Figuring it would take all of five minutes to figure out the answer, Jane sighed and began. She hit enter on the number pad and the dice spun for a moment. New pips came up. 5, 4, 5, 1, 2. With nothing to base her answer on, Jane typed in 10 and hit enter.

"Sorry, the correct answer is 8. At least there are only two for you to eat."

Jane ignored the voice and looked at the new pips. 6, 6, 5, 1, 1. She put in her answer but nothing happened. "As I said, you have to eat the difference."

***

Charles had to call in quite a few favors in order to get access to Jane's financial records, during which even more time had passed. If she had been kidnapped or hurt it was almost assured that she was dead now. Still, many kidnappers had a desire for attention and the lack of any evidence was actually the closest thing to good news he had to offer those who asked. Her financial records might offer a hint as to if she had planned her own disappearance; traveling required money and if the government and businesses did one thing right it was to track money.

Unfortunately, the closest thing to odd that he had found in her financial records was the occasional trip to a local buffet; hardly the sort of food that one would expect a genius to be eating.

Jane had apparently been quite dutiful in her investments. An impressive stock portfolio, mutual funds, even rental properties across the nation. Her salary as a Professor and researcher was fairly modest -- most of the funding was directed towards research instead of pay -- but she had done quite well with what she had.

Charles hated to admit it but he might never find out what happened to Jane.

She had disappeared long enough ago that the shock and urgency had worn off. Taking a bit of a break, he leaned back and thought of those months when they had dated. He had been Jane's first boyfriend. She usually didn't have time for relationships and few men were comfortable being overshadowed like that.

Closing his eyes, Charles imagined what she had looked like when they first met. She was a fair five feet tall, no inches, with hair cropped so close to her head that he had thought she was military at first. Some people have a particular style of dress, but Jane's style was more of a lack. She wore loose black pants and a size-too-large blouse every day; indeed, her wardrobe was filled with nothing else.
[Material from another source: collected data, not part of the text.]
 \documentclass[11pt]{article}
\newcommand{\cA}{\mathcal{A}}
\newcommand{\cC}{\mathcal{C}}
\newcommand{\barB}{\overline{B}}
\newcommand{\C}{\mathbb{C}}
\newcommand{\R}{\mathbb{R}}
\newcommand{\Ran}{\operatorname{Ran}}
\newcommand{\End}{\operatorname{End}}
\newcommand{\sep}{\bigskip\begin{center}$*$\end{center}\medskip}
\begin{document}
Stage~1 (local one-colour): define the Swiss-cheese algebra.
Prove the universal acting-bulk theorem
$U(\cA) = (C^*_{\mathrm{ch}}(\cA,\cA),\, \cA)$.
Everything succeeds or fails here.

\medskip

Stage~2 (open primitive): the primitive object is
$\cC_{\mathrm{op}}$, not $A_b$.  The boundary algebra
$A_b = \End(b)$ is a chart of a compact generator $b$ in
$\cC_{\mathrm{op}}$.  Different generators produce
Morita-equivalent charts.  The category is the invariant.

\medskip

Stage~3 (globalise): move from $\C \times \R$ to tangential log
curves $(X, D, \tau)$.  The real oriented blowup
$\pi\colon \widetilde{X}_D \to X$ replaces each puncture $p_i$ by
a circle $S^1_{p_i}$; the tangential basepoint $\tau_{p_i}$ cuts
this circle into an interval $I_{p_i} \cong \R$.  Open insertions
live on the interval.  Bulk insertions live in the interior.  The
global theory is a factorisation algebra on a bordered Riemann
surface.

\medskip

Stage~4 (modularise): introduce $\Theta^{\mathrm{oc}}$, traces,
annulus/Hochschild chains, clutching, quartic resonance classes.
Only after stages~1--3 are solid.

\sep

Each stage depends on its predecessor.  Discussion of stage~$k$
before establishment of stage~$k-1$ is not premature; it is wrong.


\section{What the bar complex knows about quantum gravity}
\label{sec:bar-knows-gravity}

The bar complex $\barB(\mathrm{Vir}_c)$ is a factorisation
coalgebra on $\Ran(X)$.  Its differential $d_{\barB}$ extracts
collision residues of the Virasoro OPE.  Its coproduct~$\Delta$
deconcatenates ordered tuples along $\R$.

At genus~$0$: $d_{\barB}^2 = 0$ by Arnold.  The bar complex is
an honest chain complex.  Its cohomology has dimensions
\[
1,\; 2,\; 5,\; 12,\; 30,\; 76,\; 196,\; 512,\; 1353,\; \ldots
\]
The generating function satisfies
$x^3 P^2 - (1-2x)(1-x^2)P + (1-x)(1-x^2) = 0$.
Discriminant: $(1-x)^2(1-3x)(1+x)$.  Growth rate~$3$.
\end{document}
She said it was so she didn't have to waste thought power deciding what to wear.

For a researcher she wasn't bad looking, she tried to keep herself as health as she could without going very far out of her way to exercise or eat right. She considered such things important but couldn't really focus on it.

Curiously, after the two had broken up Charles never dated someone that thin again. He defined it as liking "bad girls," someone who didn't care about consequences (such as of being overweight).

***

"I'm sorry Jane, I didn't think it would be that difficult for you."

Jane knew Desirae was lying, why else would she have put the puzzle there in the first place.

Jane also knew she was sick of chocolate, something she hadn't thought possible. It might as well have been a week as a month; her hair was now down to her shoulders. Still she hadn't cracked the code but she had a feeling she was getting close. Using shards of chocolate flowers, Jane had filled the walls with complex equations and records of previous tries. The best she had gotten to, however, was a winning streak of 6 correct answers.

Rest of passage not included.